### Raw data

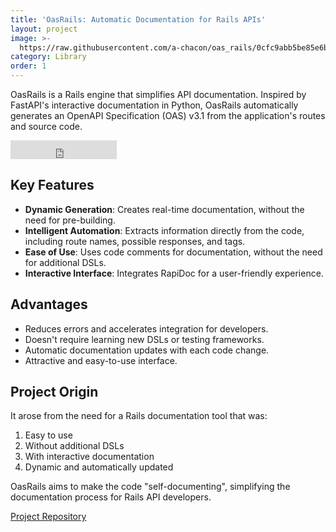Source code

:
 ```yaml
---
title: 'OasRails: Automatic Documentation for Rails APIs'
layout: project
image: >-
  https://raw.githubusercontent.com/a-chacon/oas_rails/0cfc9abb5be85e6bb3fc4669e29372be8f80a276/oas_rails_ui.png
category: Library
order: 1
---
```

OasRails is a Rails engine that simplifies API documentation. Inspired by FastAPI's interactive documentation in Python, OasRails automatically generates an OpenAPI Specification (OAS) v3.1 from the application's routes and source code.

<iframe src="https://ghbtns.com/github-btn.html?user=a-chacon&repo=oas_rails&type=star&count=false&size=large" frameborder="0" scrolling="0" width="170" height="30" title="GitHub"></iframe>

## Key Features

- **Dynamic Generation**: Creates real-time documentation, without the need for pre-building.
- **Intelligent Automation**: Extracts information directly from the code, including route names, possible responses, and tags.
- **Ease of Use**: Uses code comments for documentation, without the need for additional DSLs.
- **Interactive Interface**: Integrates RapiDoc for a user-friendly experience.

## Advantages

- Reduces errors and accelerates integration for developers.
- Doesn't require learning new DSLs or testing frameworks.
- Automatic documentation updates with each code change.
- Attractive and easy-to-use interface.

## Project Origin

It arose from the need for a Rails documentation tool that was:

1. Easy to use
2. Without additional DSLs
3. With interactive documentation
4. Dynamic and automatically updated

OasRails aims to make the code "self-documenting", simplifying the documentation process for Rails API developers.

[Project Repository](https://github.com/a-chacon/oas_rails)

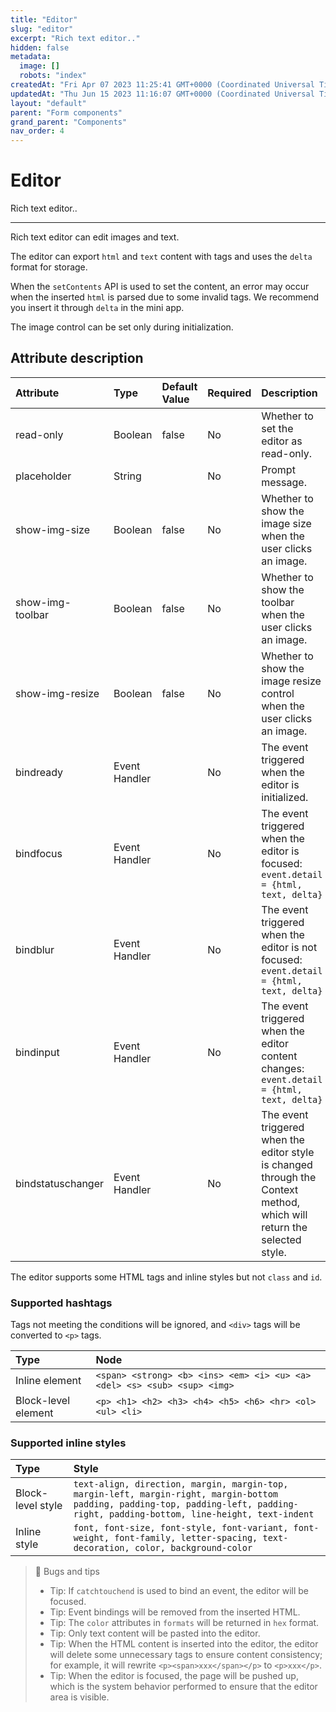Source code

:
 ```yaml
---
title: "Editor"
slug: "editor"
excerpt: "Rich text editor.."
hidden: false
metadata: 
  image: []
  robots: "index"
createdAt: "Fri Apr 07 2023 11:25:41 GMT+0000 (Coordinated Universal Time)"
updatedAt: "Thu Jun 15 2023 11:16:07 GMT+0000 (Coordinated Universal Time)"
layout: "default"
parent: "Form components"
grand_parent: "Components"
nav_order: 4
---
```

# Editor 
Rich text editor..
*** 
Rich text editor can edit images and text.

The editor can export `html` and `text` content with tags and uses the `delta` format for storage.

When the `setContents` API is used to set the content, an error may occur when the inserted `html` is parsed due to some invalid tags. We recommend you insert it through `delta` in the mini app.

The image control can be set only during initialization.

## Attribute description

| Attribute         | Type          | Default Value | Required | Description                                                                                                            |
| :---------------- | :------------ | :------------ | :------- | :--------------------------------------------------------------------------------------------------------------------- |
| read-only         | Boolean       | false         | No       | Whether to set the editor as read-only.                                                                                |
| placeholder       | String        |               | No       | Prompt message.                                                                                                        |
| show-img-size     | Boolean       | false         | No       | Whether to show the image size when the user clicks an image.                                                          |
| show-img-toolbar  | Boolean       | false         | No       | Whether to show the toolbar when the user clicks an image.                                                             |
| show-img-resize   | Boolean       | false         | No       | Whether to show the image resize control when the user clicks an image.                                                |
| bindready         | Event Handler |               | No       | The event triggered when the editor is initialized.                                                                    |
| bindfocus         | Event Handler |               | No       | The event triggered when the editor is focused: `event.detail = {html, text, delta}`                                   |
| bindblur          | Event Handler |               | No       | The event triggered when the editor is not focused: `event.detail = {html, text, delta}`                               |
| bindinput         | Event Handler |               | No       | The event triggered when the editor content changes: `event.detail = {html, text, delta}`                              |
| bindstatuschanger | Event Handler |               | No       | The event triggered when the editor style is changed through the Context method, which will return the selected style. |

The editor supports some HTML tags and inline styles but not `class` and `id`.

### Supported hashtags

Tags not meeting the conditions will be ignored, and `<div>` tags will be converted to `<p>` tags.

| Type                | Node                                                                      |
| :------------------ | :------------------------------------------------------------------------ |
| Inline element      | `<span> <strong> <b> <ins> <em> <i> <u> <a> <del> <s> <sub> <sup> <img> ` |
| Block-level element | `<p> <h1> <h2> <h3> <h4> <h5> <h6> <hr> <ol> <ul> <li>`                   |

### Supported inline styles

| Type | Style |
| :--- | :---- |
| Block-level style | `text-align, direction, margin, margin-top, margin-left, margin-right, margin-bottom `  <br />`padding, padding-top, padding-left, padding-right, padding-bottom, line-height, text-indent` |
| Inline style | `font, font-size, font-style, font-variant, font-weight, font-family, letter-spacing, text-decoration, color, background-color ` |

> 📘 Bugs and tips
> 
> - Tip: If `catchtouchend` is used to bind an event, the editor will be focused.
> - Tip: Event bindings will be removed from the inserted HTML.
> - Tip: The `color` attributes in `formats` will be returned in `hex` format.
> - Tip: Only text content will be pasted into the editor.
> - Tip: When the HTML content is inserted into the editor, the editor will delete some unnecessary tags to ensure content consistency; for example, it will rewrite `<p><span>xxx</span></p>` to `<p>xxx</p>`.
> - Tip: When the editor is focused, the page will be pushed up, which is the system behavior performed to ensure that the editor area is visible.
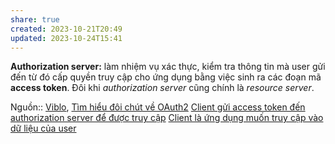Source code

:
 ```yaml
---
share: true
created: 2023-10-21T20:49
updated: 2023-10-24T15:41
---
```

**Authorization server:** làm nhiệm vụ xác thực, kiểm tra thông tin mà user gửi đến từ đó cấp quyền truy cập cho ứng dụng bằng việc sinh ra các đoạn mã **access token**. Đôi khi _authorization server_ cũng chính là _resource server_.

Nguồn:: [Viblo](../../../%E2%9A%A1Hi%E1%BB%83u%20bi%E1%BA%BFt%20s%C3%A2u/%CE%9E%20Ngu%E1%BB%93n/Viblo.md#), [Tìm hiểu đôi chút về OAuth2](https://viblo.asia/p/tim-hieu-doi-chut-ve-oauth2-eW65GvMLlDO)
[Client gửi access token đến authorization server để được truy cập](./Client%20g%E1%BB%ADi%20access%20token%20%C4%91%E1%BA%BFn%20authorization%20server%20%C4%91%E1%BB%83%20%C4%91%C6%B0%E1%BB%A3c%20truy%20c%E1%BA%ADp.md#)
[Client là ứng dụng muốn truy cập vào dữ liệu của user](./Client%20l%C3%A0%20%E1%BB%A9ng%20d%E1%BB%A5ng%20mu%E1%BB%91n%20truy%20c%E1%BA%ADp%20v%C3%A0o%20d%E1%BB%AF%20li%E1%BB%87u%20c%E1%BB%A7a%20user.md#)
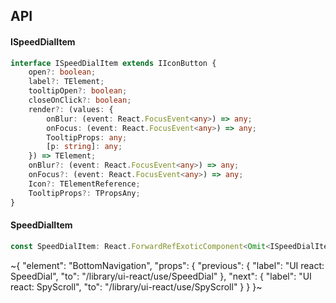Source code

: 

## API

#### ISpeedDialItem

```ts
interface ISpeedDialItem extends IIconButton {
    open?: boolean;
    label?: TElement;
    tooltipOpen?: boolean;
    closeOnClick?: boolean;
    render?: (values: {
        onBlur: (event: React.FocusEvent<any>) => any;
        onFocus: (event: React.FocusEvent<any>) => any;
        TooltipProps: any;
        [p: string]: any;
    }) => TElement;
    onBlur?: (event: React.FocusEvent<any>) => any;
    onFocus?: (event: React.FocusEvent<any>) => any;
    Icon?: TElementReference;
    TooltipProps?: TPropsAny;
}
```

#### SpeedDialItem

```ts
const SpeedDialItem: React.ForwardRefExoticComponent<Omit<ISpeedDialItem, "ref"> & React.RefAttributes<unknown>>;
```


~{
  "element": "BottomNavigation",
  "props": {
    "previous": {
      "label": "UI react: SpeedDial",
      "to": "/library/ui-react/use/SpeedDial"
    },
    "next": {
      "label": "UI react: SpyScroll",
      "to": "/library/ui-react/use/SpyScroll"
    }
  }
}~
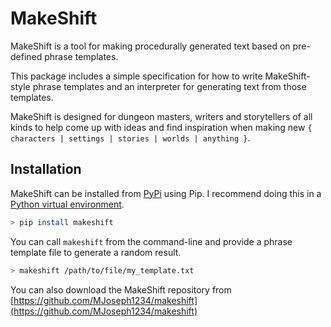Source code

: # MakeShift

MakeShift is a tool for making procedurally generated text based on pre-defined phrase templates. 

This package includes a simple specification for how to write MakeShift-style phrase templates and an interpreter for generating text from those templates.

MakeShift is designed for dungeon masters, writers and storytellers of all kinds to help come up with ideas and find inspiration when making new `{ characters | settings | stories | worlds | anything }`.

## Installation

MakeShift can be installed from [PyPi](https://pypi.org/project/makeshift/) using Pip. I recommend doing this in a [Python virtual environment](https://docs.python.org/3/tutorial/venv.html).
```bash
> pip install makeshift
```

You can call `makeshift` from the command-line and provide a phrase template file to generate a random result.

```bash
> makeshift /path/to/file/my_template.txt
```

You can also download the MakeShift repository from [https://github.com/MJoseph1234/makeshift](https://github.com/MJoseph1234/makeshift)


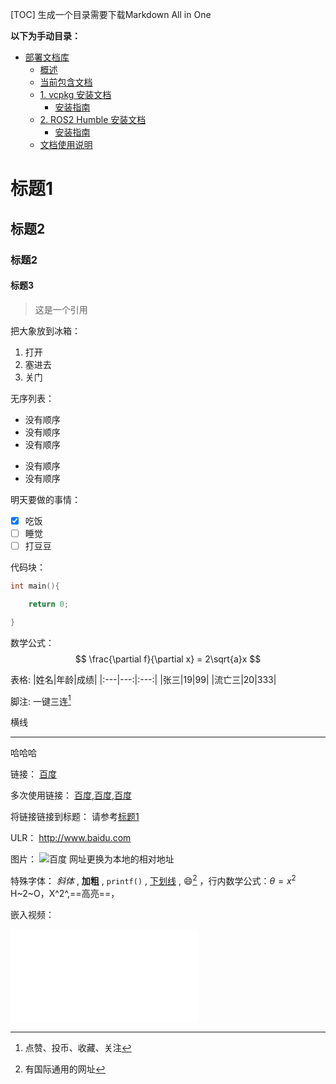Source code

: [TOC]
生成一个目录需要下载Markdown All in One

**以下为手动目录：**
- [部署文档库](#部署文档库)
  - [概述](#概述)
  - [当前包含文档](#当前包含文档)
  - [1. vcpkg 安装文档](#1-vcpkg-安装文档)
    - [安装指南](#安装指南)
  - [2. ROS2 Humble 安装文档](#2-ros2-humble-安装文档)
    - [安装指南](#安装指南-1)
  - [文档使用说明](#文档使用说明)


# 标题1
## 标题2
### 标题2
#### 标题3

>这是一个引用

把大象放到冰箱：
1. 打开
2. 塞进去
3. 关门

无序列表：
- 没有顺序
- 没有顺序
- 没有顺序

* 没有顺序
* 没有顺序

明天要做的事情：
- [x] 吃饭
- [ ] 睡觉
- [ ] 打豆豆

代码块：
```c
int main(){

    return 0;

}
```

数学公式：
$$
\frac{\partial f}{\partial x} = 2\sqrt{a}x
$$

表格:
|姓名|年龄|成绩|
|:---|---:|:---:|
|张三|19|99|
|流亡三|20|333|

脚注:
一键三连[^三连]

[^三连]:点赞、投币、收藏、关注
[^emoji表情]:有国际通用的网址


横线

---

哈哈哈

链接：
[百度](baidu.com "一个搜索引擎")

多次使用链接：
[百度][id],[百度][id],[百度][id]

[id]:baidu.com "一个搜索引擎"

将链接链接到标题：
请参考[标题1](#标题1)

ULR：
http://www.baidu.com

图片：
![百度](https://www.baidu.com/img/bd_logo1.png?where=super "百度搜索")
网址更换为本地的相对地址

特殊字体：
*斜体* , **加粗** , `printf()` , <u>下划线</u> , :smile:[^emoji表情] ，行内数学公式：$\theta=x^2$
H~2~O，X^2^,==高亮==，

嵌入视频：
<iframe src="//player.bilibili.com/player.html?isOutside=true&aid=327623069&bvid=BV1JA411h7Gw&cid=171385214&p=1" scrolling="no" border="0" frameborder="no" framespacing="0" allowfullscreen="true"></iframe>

######

▶ _Action item_
Copy all lines of the records that have the string "ensure" in them.

▶ _Your response_
> - Tip: When the HTML content is inserted into the editor, the editor will delete some unnecessary tags to ensure content consistency; for example, it will rewrite `<p><span>xxx</span></p>` to `<p>xxx</p>`.
> - Tip: When the editor is focused, the page will be pushed up, which is the system behavior performed to ensure that the editor area is visible.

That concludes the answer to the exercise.